2. Before seeking humiliations on our own initiative, we should prepare to accept those which will come to us against our will. Whereas subtle pride might work its way into the lowly acts we impose upon ourselves - for example, the desire to appear humble - this danger is absolutely excluded from those which come from others in spite of ourselves. However, even in this case they must be willingly accepted in order to bear fruit. It is not the humiliation itself which makes us humble, but the act of the will by which we accept it. St. Bernard teaches that being humble and being humbled are two different thing.

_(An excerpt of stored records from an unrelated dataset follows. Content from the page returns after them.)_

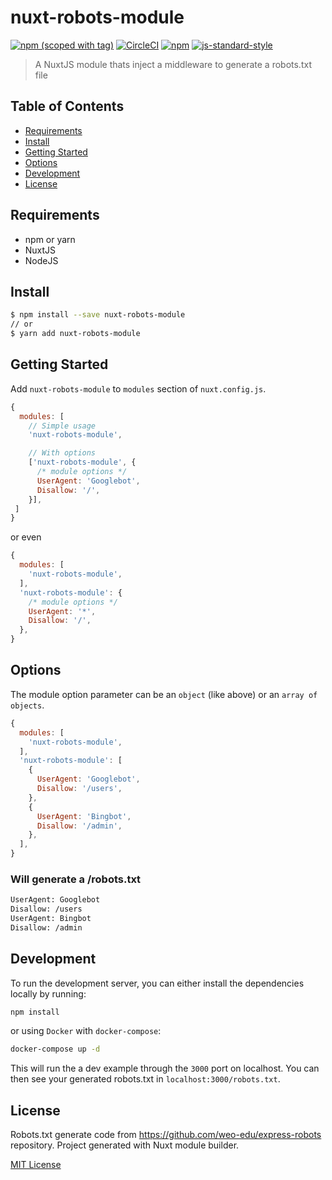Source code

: # nuxt-robots-module

[![npm (scoped with tag)](https://img.shields.io/npm/v/nuxt-robots-module/latest.svg?style=flat-square)](https://npmjs.com/package/nuxt-robots-module)
[![CircleCI](https://img.shields.io/circleci/project/github/WilliamDASILVA/nuxt-robots-module.svg?style=flat-square)](https://circleci.com/gh/WilliamDASILVA/nuxt-robots-module)
[![npm](https://img.shields.io/npm/dt/nuxt-robots-module.svg?style=flat-square)](https://npmjs.com/package/nuxt-robots-module)
[![js-standard-style](https://img.shields.io/badge/code_style-standard-brightgreen.svg?style=flat-square)](http://standardjs.com)

> A NuxtJS module thats inject a middleware to generate a robots.txt file

## Table of Contents

* [Requirements](#requirements)
* [Install](#install)
* [Getting Started](#getting-started)
* [Options](#options)
* [Development](#development)
* [License](#license)

## Requirements

* npm or yarn
* NuxtJS
* NodeJS

## Install

```bash
$ npm install --save nuxt-robots-module
// or
$ yarn add nuxt-robots-module
```

## Getting Started

Add `nuxt-robots-module` to `modules` section of `nuxt.config.js`.

```js
{
  modules: [
    // Simple usage
    'nuxt-robots-module',

    // With options
    ['nuxt-robots-module', {
      /* module options */
      UserAgent: 'Googlebot',
      Disallow: '/',
    }],
 ]
}
```

or even

```js
{
  modules: [
    'nuxt-robots-module',
  ],
  'nuxt-robots-module': {
    /* module options */
    UserAgent: '*',
    Disallow: '/',
  },
}
```

## Options

The module option parameter can be an `object` (like above) or an `array of objects`.

```js
{
  modules: [
    'nuxt-robots-module',
  ],
  'nuxt-robots-module': [
    {
      UserAgent: 'Googlebot',
      Disallow: '/users',
    },
    {
      UserAgent: 'Bingbot',
      Disallow: '/admin',
    },
  ],
}
```

### Will generate a /robots.txt

```bash
UserAgent: Googlebot
Disallow: /users
UserAgent: Bingbot
Disallow: /admin
```

## Development

To run the development server, you can either install the dependencies locally by running:

```bash
npm install
```

or using `Docker` with `docker-compose`:

```bash
docker-compose up -d
```

This will run the a dev example through the `3000` port on localhost. You can then see your generated robots.txt in `localhost:3000/robots.txt`.

## License

Robots.txt generate code from https://github.com/weo-edu/express-robots repository.
Project generated with Nuxt module builder.

[MIT License](./LICENSE)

We can say that everyone, in one way or another, receives humiliations in this life. not many, however, become humble because very few accept humiliation and submit to it patiently.
What profit do we draw from humiliations, if instead of accepting them, we oppose and resist them with resentment and vexation and become angry with the person who gives them to us?
It is true that these occasions are not agreeable to proud, sensitive nature; nevertheless, although we feel their bitterness, we must force ourselves to accept them graciously, making the words of the Psalmist our own: "It is good for me that Thou hast humbled me." If, in spite of all the repugnance and resistance of nature, we accept a humiliation by an act of the will, and assure God that we want to be content with it and to savor it thoroughly, we will gradually become humble. The hard, bitter bread of abasement will become, little by little, sweet and pleasant, but we will not find it agreeable until we have been nourished by it for a long time. Moreover, the most important thing is not sweetness, but the willingness to accept everything that is humiliating. "Allow thyself to be taught, allow thyself to be commanded, allow thyself to be enslaved and brought into submission and despised, and thou shalt be perfect!" (St. John of the Cross, Spiritual Maxims).